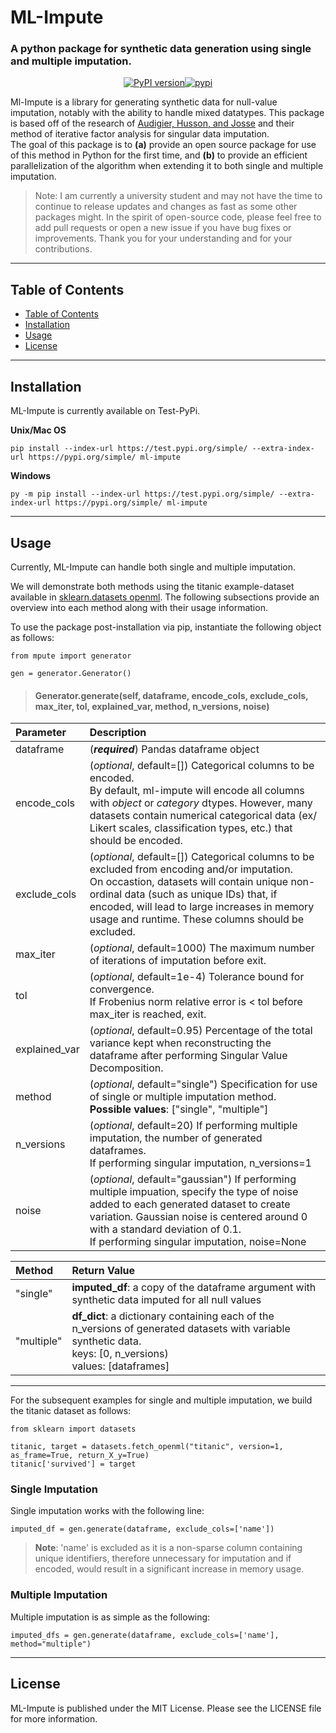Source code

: # ML-Impute

### A python package for synthetic data generation using single and multiple imputation.

<div align="center" style="display: flex; justify-content: center;">

<a href="https://pypi.python.org/pypi/">
<img src ="https://img.shields.io/badge/python-3.x-blue.svg" alt="PyPI version" /></a>

<!-- Build status -->
<!--
<a href="https://travis-ci.org/JoshWeiner/ml-impute?branch=master">
<img src ="https://img.shields.io/travis/JoshWeiner/ml-impute/master.svg?style=for-the-badge" alt="Build Status"/></a>
-->

<!-- Test coverage -->
<!--
<a href="https://coveralls.io/">
<img src ="https://img.shields.io/codecov/c/gh/JoshWeiner/ml-impute.svg?style=for-the-badge" alt="Coverage Status"/></a>
-->

<a href="https://opensource.org/licenses/MIT">
<img src ="https://img.shields.io/:license-mit-ff69b4.svg" alt="pypi" /></a>

</div>

Ml-Impute is a library for generating synthetic data for null-value imputation, notably with the ability to handle mixed datatypes. This package is based off of the research of [Audigier, Husson, and Josse](https://arxiv.org/pdf/1301.4797.pdf) and their method of iterative factor analysis for singular data imputation. <br>
The goal of this package is to **(a)** provide an open source package for use of this method in Python for the first time, and **(b)** to provide an efficient parallelization of the algorithm when extending it to both single and multiple imputation.

> Note: I am currently a university student and may not have the time to continue to release updates and changes as fast as some other packages might. In the spirit of open-source code, please feel free to add pull requests or open a new issue if you have bug fixes or improvements. Thank you for your understanding and for your contributions.
<hr>

## Table of Contents
- [Table of Contents](#table-of-contents)
- [Installation](#installation)
- [Usage](#usage)
- [License](#license)

<hr>

## Installation

ML-Impute is currently available on Test-PyPi.

**Unix/Mac OS**
```
pip install --index-url https://test.pypi.org/simple/ --extra-index-url https://pypi.org/simple/ ml-impute
```
**Windows**
```
py -m pip install --index-url https://test.pypi.org/simple/ --extra-index-url https://pypi.org/simple/ ml-impute
```
<hr>

## Usage
Currently, ML-Impute can handle both single and multiple imputation.

We will demonstrate both methods using the titanic example-dataset available in [sklearn.datasets openml](https://scikit-learn.org/stable/modules/generated/sklearn.datasets.fetch_openml.html#sklearn.datasets.fetch_openml). The following subsections provide an overview into each method along with their usage information.

To use the package post-installation via pip, instantiate the following object as follows:
```
from mpute import generator

gen = generator.Generator()
```

> #### **Generator.generate**(self, dataframe, encode_cols, exclude_cols, max_iter, tol, explained_var, method, n_versions, noise)
| Parameter | Description |
| :--- | :--- |
| dataframe | (__*required*__) Pandas dataframe object |
| encode_cols | (*optional*, default=[]) Categorical columns to be encoded. <br> By default, ml-impute will encode all columns with *object* or *category* dtypes. However, many datasets contain numerical categorical data (ex/ Likert scales, classification types, etc.) that should be encoded. |
| exclude_cols | (*optional*, default=[]) Categorical columns to be excluded from encoding and/or imputation. <br> On occastion, datasets will contain unique non-ordinal data (such as unique IDs) that, if encoded, will lead to large increases in memory usage and runtime. These columns should be excluded. |
| max_iter | (*optional*, default=1000) The maximum number of iterations of imputation before exit. |
| tol | (*optional*, default=1e-4) Tolerance bound for convergence. <br>If Frobenius norm relative error is < tol before max_iter is reached, exit.|
| explained_var | (*optional*, default=0.95) Percentage of the total variance kept when reconstructing the dataframe after performing Singular Value Decomposition. |
| method | (*optional*, default="single") Specification for use of single or multiple imputation method. <br> **Possible values**: ["single", "multiple"] |
| n_versions | (*optional*, default=20)  If performing multiple imputation, the number of generated dataframes. <br> If performing singular imputation, n_versions=1|
| noise | (*optional*, default="gaussian") If performing multiple impuation, specify the type of noise added to each generated dataset to create variation. Gaussian noise is centered around 0 with a standard deviation of 0.1. <br> If performing singular imputation, noise=None |

| Method | Return Value |
| :--- | :--- |
| "single" | **imputed_df**: a copy of the dataframe argument with synthetic data imputed for all null values |
| "multiple" | **df_dict**: a dictionary containing each of the n_versions of generated datasets with variable synthetic data. <br> keys: [0, n_versions) <br> values: [dataframes]|

<hr>

For the subsequent examples for single and multiple imputation, we build the titanic dataset as follows:
```
from sklearn import datasets

titanic, target = datasets.fetch_openml("titanic", version=1, as_frame=True, return_X_y=True)
titanic['survived'] = target
```

### **Single Imputation**
Single imputation works with the following line:
```
imputed_df = gen.generate(dataframe, exclude_cols=['name'])
```

> **Note**: 'name' is excluded as it is a non-sparse column containing unique identifiers, therefore unnecessary for imputation and if encoded, would result in a significant increase in memory usage.

### **Multiple Imputation**
Multiple imputation is as simple as the following:
```
imputed_dfs = gen.generate(dataframe, exclude_cols=['name'], method="multiple")
```

<hr>

## License
ML-Impute is published under the MIT License. Please see the LICENSE file for more information.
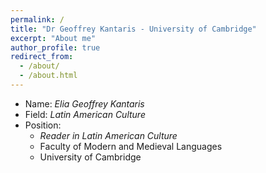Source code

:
 ```yaml
---
permalink: /
title: "Dr Geoffrey Kantaris - University of Cambridge"
excerpt: "About me"
author_profile: true
redirect_from: 
  - /about/
  - /about.html
---
```


* Name: *Elia Geoffrey Kantaris*
* Field: *Latin American Culture*
* Position:
  + *Reader in Latin American Culture*
  + Faculty of Modern and Medieval Languages
  + University of Cambridge
  
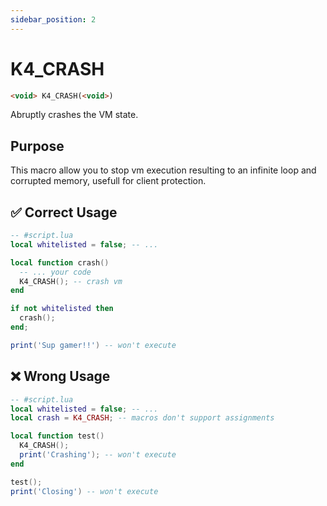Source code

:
 ```yaml
---
sidebar_position: 2
---
```


# K4_CRASH
```md
<void> K4_CRASH(<void>)
```

Abruptly crashes the VM state. 

## Purpose

This macro allow you to stop vm execution resulting to an infinite loop and corrupted memory, usefull for client protection.

## ✅ Correct Usage

```lua
-- #script.lua
local whitelisted = false; -- ...

local function crash()
  -- ... your code
  K4_CRASH(); -- crash vm
end

if not whitelisted then
  crash();
end;

print('Sup gamer!!') -- won't execute
```

## ❌ Wrong Usage

```lua
-- #script.lua
local whitelisted = false; -- ...
local crash = K4_CRASH; -- macros don't support assignments

local function test()
  K4_CRASH();
  print('Crashing'); -- won't execute
end

test();
print('Closing') -- won't execute
```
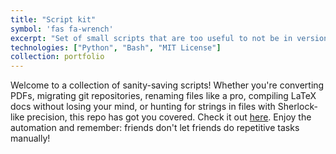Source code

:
 ```yaml
---
title: "Script kit"
symbol: 'fas fa-wrench'
excerpt: "Set of small scripts that are too useful to not be in version control but not big enough for their own repo"
technologies: ["Python", "Bash", "MIT License"]
collection: portfolio
---
```


Welcome to a collection of sanity-saving scripts! Whether you're converting PDFs, migrating git repositories, renaming files like a pro, compiling LaTeX docs without losing your mind, or hunting for strings in files with Sherlock-like precision, this repo has got you covered. Check it out [here](https://github.com/krishnanj/hacks/tree/main). Enjoy the automation and remember: friends don't let friends do repetitive tasks manually! 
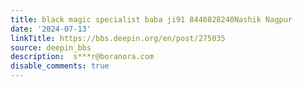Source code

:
 ```yaml
---
title: black magic specialist baba ji91 8440828240Nashik Nagpur
date: '2024-07-13'
linkTitle: https://bbs.deepin.org/en/post/275035
source: deepin_bbs
description:  s***r@boranora.com 
disable_comments: true
---
```


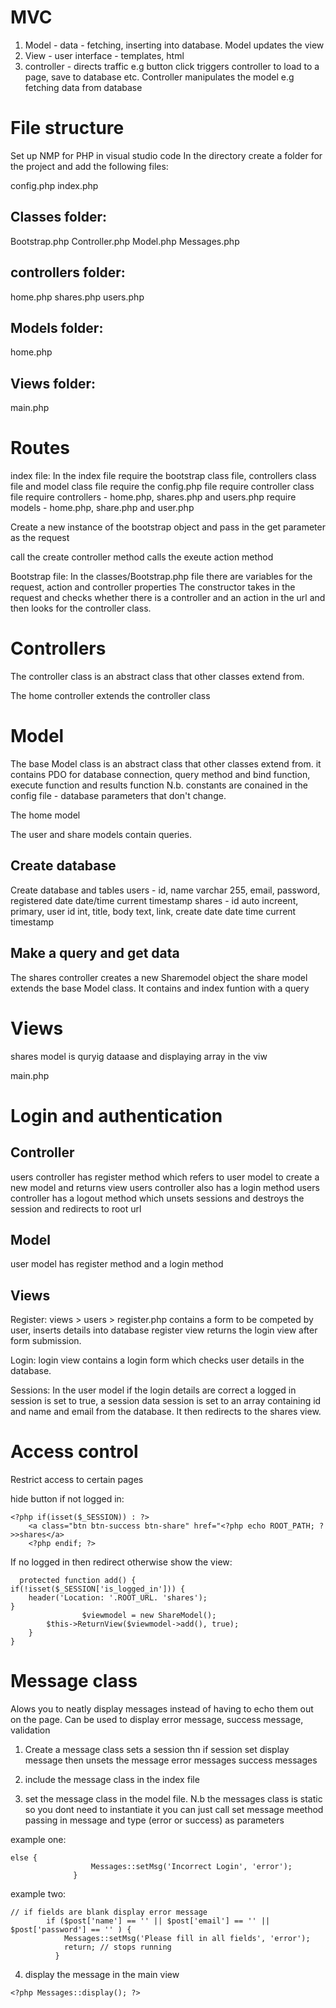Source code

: MVC
====
1. Model - data - fetching, inserting into database. Model updates the view
2. View - user interface - templates, html
3. controller - directs traffic e.g button click triggers controller to load to a page, save to database etc. Controller manipulates the model e.g fetching data
from database

File structure
===============
Set up NMP for PHP in visual studio code
In the directory create a folder for the project and add the following files:

config.php
index.php

Classes folder:
----------------
Bootstrap.php
Controller.php
Model.php
Messages.php

controllers folder:
-----------------------
home.php
shares.php
users.php

Models folder:
-------------
home.php

Views folder:
----------------
main.php


Routes
========

index file:
In the index file require the bootstrap class file, controllers class file and model class file 
require the config.php file 
require controller class file 
require controllers - home.php, shares.php and users.php
require models - home.php, share.php and user.php

Create a new instance of the bootstrap object and pass in the get parameter as the request

call the create controller method
calls the exeute action method


Bootstrap file:
In the classes/Bootstrap.php file there are variables for the request, action and controller properties
The constructor takes in the request and checks whether there is a controller and an action in the url and then looks for the controller class.

Controllers
===============
The controller class is an abstract class that other classes extend from.

The home controller extends the controller class

Model
=====
The base Model class is an abstract class that other classes extend from. it contains PDO for database connection, query method and bind function, execute
function and results function
N.b. constants are conained in the config file - database parameters that don't change.

The home model

The user and share models contain queries.

Create database
---------------
Create database and tables 
users - id, name varchar 255, email, password, registered date date/time current timestamp
shares - id auto increent, primary, user id int, title, body text, link, create date date time current timestamp

Make a query and get data
------------------------

The shares controller creates a new Sharemodel object
the share model extends the base Model class. It contains and index funtion with a query

Views
=====
shares model is quryig dataase and displaying array in the viw

main.php

Login and authentication
==========================

Controller
-----------
users controller has register method which refers to user model to create a new model and returns view
users controller also has a login method
users controller has a logout method which unsets sessions and destroys the session and redirects to root url

Model
-----
user model has register method and a login method

Views
-------
Register:
views > users > register.php contains a form to be competed by user, inserts details into database 
register view returns the login view after form submission.

Login:
login view contains a login form which checks user details in the database.  

Sessions:
In the user model if the login details are correct a logged in session is set to true, 
a session data session is set to an array containing id and name and email from the database. It then redirects to the shares view.

Access control
===============
Restrict access to certain pages

hide button if not logged in:

```
<?php if(isset($_SESSION)) : ?> 
    <a class="btn btn-success btn-share" href="<?php echo ROOT_PATH; ?>>shares</a> 
    <?php endif; ?>
```

If no logged in then redirect otherwise show the view:

```
  protected function add() {
if(!isset($_SESSION['is_logged_in'])) {
    header('Location: '.ROOT_URL. 'shares');
}
                $viewmodel = new ShareModel();
        $this->ReturnView($viewmodel->add(), true);
    }
}
```

Message class
============
Alows you to neatly display messages instead of having to echo them out on the page. Can be used to display error message, success message, validation

1. Create a message class
sets a session thn if session set display message then unsets the message
error messages
success messages

2. include the message class in the index file
3. set the message class in the model file. N.b the messages class is static so you dont need to instantiate it you can just call set message meethod passing in
message and type (error or success) as parameters

example one:
```
else {
                  Messages::setMsg('Incorrect Login', 'error');
              }
```
example two:
```
// if fields are blank display error message
        if ($post['name'] == '' || $post['email'] == '' || $post['password'] == '' ) {
            Messages::setMsg('Please fill in all fields', 'error');
            return; // stops running
          }
```

4. display the message in the main view 

```
<?php Messages::display(); ?>
```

········

__TO DO__: List the lines of the material in which the word "password" occurs.

__EXERCISE RESULT__:
users - id, name varchar 255, email, password, registered date date/time current timestamp
        if ($post['name'] == '' || $post['email'] == '' || $post['password'] == '' ) {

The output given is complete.